Monroe, Louisiana; United States;
- Channels: Analog: 13 (VHF);

Programming
- Affiliations: NET (1957–1964)

Ownership
- Owner: Louisiana State Department of Education
- Operator: Louisiana Educational Television Commission

History
- First air date: March 9, 1957
- Last air date: July 1, 1964; (7 years, 114 days);
- Call sign meaning: Louisiana State Department of Education

Technical information
- ERP: Visual: 30 kW; Aural: 15 kW;
- HAAT: 97.5 m (320 ft)
- Transmitter coordinates: 32°31′57.7″N 92°6′42.0″W﻿ / ﻿32.532694°N 92.111667°W

= KLSE (TV) =

KLSE (channel 13) was a non-commercial educational television station in Monroe, Louisiana, United States. The station was owned by the Louisiana State Department of Education, and operated by the Louisiana Educational Television Commission, an agency of the Department of Education.

==History==
After lifting the 1948 TV allocation "freeze" with its Sixth Report and Order (1952), the Federal Communications Commission (FCC) allocated channels 8, 13, and 43 to Monroe and West Monroe, with channel 13 reserved for non-commercial (educational) broadcasting. The State Department of Education signed KLSE on the air March 9, 1957, from a studio and transmitter facility on Forsythe Avenue. The facility was originally used by KFAZ-TV (channel 43) until KFAZ went dark May 1, 1954. It was the fourth television station in the Monroe–El Dorado, Arkansas area, after KFAZ-TV, KNOE-TV, and KRBB-TV (now KTVE), the 24th educational television station in the United States, and the first educational television station in Louisiana, going on-the-air almost one month prior to WYES-TV in New Orleans. KLSE's sign-on predates the debut of Louisiana Public Broadcasting's first station, WLPB-TV in Baton Rouge, by over 18 years.

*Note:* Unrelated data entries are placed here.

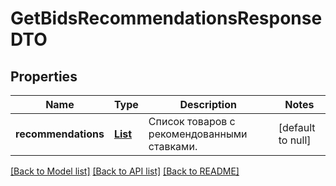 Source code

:# GetBidsRecommendationsResponseDTO
## Properties

| Name | Type | Description | Notes |
|------------ | ------------- | ------------- | -------------|
| **recommendations** | [**List**](SkuBidRecommendationItemDTO.md) | Список товаров с рекомендованными ставками. | [default to null] |

[[Back to Model list]](../README.md#documentation-for-models) [[Back to API list]](../README.md#documentation-for-api-endpoints) [[Back to README]](../README.md)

KLSE was to be the first station in an intended statewide educational television network along the lines of Alabama Educational Television, which had been created two years earlier. LSU professor Lucille Woodward had urged Governor Robert Kennon to create the Educational Television Commission a few years earlier.

The state's limited budget meant the station signed on with a transmitter and antenna providing one tenth the maximum allowed effective radiated power for a station on channel 13. In addition, its tower was only half as tall as that of KNOE. This combination effectively limited KLSE's viewing area to Monroe and West Monroe, with viewing in nearby towns difficult. In addition, the amount of educational television programming available to the state from National Educational Television and other sources in the late 1950s and early 1960s was limited in comparison to the programming available to commercial stations.

KLSE could only have been viable as part of a statewide network, but the only educational licenses allocated to Louisiana outside of New Orleans were on UHF frequencies. UHF was not considered viable at the time, since most people could only watch UHF stations with an expensive converter. Even then, the picture was marginal at best. When it became apparent that there wouldn't be enough funding to sign on additional stations, the state shuttered KLSE in 1964. The Ark-La-Miss area would not receive another educational station until LPB went on-the-air in Monroe with KLTM, also operating on channel 13, on September 8, 1976. There is no record of any television station using the former KLSE facilities after its closure.